Following this, in 1996, S. T. Joshi wrote his own biography of Lovecraft. This biography was met with positive reviews and became the main biography in the field. It has since been superseded by his expanded edition of the book, I am Providence in 2010. Lovecraft's improving literary reputation has caused his works to receive increased attention by both classics publishers and scholarly fans. His works have been published by several different series of literary classics. Penguin Classics published three volumes of Lovecraft's works between 1999 and 2004. These volumes were edited by S. T. Joshi.

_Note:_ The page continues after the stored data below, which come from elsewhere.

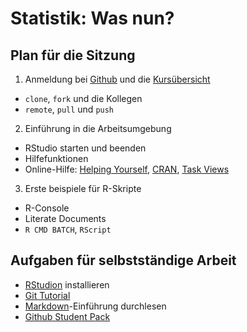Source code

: # Statistik: Was nun?

## Plan für die Sitzung

1. Anmeldung bei [Github](https://github.com/) und die [Kursübersicht](https://github.com/arbox/R-Course-2017)
  - `clone`, `fork` und die Kollegen
  - `remote`, `pull` und `push`

2. Einführung in die Arbeitsumgebung
  - RStudio starten und beenden
  - Hilfefunktionen
  - Online-Hilfe: [Helping Yourself](https://www.r-project.org/help.html), [CRAN](https://cran.r-project.org/mirrors.html), [Task Views](https://cran.r-project.org/web/views/)

3. Erste beispiele für R-Skripte
  - R-Console
  - Literate Documents
  - `R CMD BATCH`, `RScript`

## Aufgaben für selbstständige Arbeit

- [RStudion](https://www.rstudio.com/products/rstudio/) installieren
- [Git Tutorial](https://try.github.io/)
- [Markdown](https://daringfireball.net/projects/markdown/syntax)-Einführung durchlesen
- [Github Student Pack](https://education.github.com/)

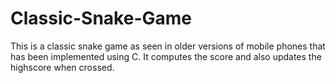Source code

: # Classic-Snake-Game
This is a classic snake game as seen in older versions of mobile phones that has been implemented using C. It computes the score and also updates the highscore when crossed.
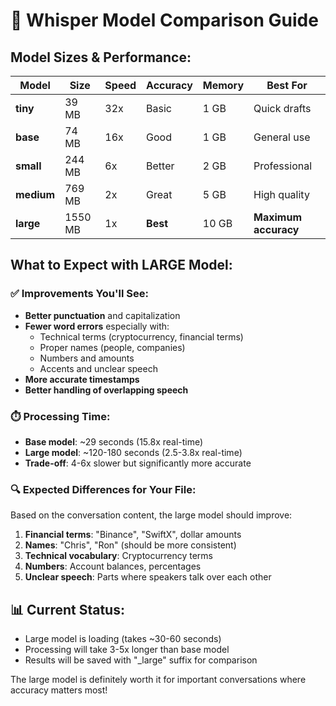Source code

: # 🎯 Whisper Model Comparison Guide

## Model Sizes & Performance:

| Model | Size | Speed | Accuracy | Memory | Best For |
|-------|------|-------|----------|---------|----------|
| **tiny** | 39 MB | 32x | Basic | 1 GB | Quick drafts |
| **base** | 74 MB | 16x | Good | 1 GB | General use |
| **small** | 244 MB | 6x | Better | 2 GB | Professional |
| **medium** | 769 MB | 2x | Great | 5 GB | High quality |
| **large** | 1550 MB | 1x | **Best** | 10 GB | **Maximum accuracy** |

## What to Expect with LARGE Model:

### ✅ **Improvements You'll See:**
- **Better punctuation** and capitalization
- **Fewer word errors** especially with:
  - Technical terms (cryptocurrency, financial terms)
  - Proper names (people, companies)
  - Numbers and amounts
  - Accents and unclear speech
- **More accurate timestamps**
- **Better handling of overlapping speech**

### ⏱️ **Processing Time:**
- **Base model**: ~29 seconds (15.8x real-time)
- **Large model**: ~120-180 seconds (2.5-3.8x real-time)
- **Trade-off**: 4-6x slower but significantly more accurate

### 🔍 **Expected Differences for Your File:**
Based on the conversation content, the large model should improve:

1. **Financial terms**: "Binance", "SwiftX", dollar amounts
2. **Names**: "Chris", "Ron" (should be more consistent)
3. **Technical vocabulary**: Cryptocurrency terms
4. **Numbers**: Account balances, percentages
5. **Unclear speech**: Parts where speakers talk over each other

## 📊 **Current Status:**
- Large model is loading (takes ~30-60 seconds)
- Processing will take 3-5x longer than base model
- Results will be saved with "_large" suffix for comparison

The large model is definitely worth it for important conversations where accuracy matters most!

===Western canon (2005 – present)===
The Library of America published a volume of Lovecraft's works in 2005. The publishing of these volumes represented a reversal of the traditional judgment that Lovecraft was not part of the Western canon. Lovecraft Studies experienced a hiatus in 2006 and was replaced by the Lovecraft Annual a year later. Barnes & Noble would publish their own volume of Lovecraft's complete fiction in 2008. Meanwhile, the biannual NecronomiCon Providence convention was first held in 2013. Its purpose is to serve as a fan and scholarly convention that discusses both Lovecraft and the wider field of weird fiction. It is organized by the Lovecraft Arts and Sciences organization and is held on the weekend of Lovecraft's birth. That July, the Providence City Council designated the "H. P. Lovecraft Memorial Square" and installed a commemorative sign at the intersection of Angell and Prospect streets, near the author's former residences.